Josef Maria Horvath
Passacaglia



Josef Maria HorvathPassacaglia für Streichorchester (Passacaglia for String Orchestra) (1955)
Mozarteeum-Orchester Salzburg

Private recording. Duration: 17:26


In this splendid recording of one great musical moment, Josef Maria Horvath brings us into a sonic as well as emotional and philosophical realm of purest attention and somber wit. At this point in time, Horvath had achieved one of his clearest and most transparent scores, in a piece of music that can only be compared to the workings of the giants of the trade; to Dmitri Shostakovich or Karl-Birger Blomdahl, or Allan Pettersson or, indeed, Mieczyslaw Vainberg.
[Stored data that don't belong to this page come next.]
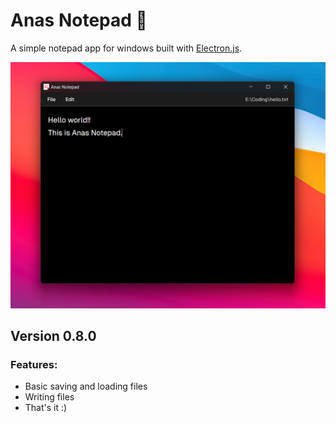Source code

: # Anas Notepad 📒

A simple notepad app for windows built with [Electron.js](https://github.com/electron/electron).

![Screenshot](./assets/screenshots/screenshot.png)

## Version 0.8.0

### Features: 
- Basic saving and loading files
- Writing files
- That's it :)


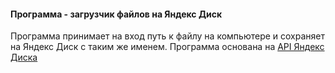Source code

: #### Программа - загрузчик файлов на Яндекс Диск
Программа принимает на вход путь к файлу на компьютере и сохраняет на Яндекс Диск с таким же именем. 
Программа основана на [API Яндекс Диска](https://yandex.ru/dev/disk/poligon/)
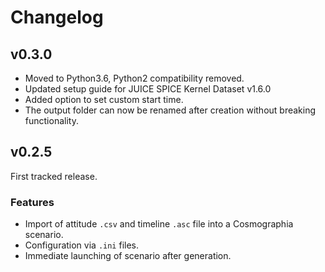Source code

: # Changelog

## v0.3.0


 - Moved to Python3.6, Python2 compatibility removed.
 - Updated setup guide for JUICE SPICE Kernel Dataset v1.6.0
 - Added option to set custom start time.
 - The output folder can now be renamed after creation without breaking functionality.



## v0.2.5
First tracked release.

### Features
 - Import of attitude `.csv` and timeline `.asc` file into a Cosmographia scenario.
 - Configuration via `.ini` files.
 - Immediate launching of scenario after generation.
This kind of music; chamber ensemble music with a cinematic execution, may seem outdated when 2007 is about to end and 2008 shimmers at the futuristic horizon – but taken for what it is; a child of the times in the mid-fifties, reflecting the dramatic and – I dare say - unbelievable decades that preceded those years, it comes out a winner: a solid expression of the grayscale circumstances in crumbling cities, suffering under the howling madness of whole populations at the brink, and of the unyielding strength of the human spirit, despite massive death and torture and the apparent divine indifference. Yes, that flickering flame in the ruins gets it’s wildfire expression in Horvath’s Passacaglia.

The beauty of this music must have been molded by meager and ascetic circumstances; by spiritual experiences that peel off everything trivial, and raises that which we in our commodity-ridden societies may consider trivial to a level of utmost importance, such as a kind glance, a shy smile or a friendly chat. Such is life, when justly valued. This comes across in Horvath’s Passacaglia, loud and clear, in a forest of strings that talk to the soul, just like the Scandinavian coniferous woods do, to any lone wanderer, as night falls and the wind is soughing in the trees.

The music dances forth in wide motions and tight formations, massive, yet meek and humble; a Mahatma Gandhi or Mother Teresa of chamber compositions; soft-spoken but stubborn, gentle but forceful… and stylistically moving towards perfection.

Sometimes Horvath dances through his score in melancholy, self-destructive stanzas a la Tchaikovsky in the last movement of Symphony No. 6; Pathetique - in long, generous skate figures across the Petersburg ice of loneliness… and later he storms through maelstroms of anxiety in Shostakovich chamber groves swaying in emotional storms of tight-knit string structures.

Yet other places in Passacaglia give the impression of rural harvest feasts; light couple dances under the foliage, sun seeping through in glimpses; tables spread with glasses of fruit drinks; everybody wearing clean, colorful clothes. Or you could experience it as a fresh spring breeze carrying the happy smell of scrubbed rag-mats!

Horvath manages, in Passacaglia, to bring the attentive listener through numerous sceneries of human life of the 20th century, the Central European way, with a flavor of Eastern Europe and Russia as well.

Passacaglia comes in strong emotions dressed in brilliant chamber outfits. It reveals more and more of its intricate content the more you listen. Marvelous!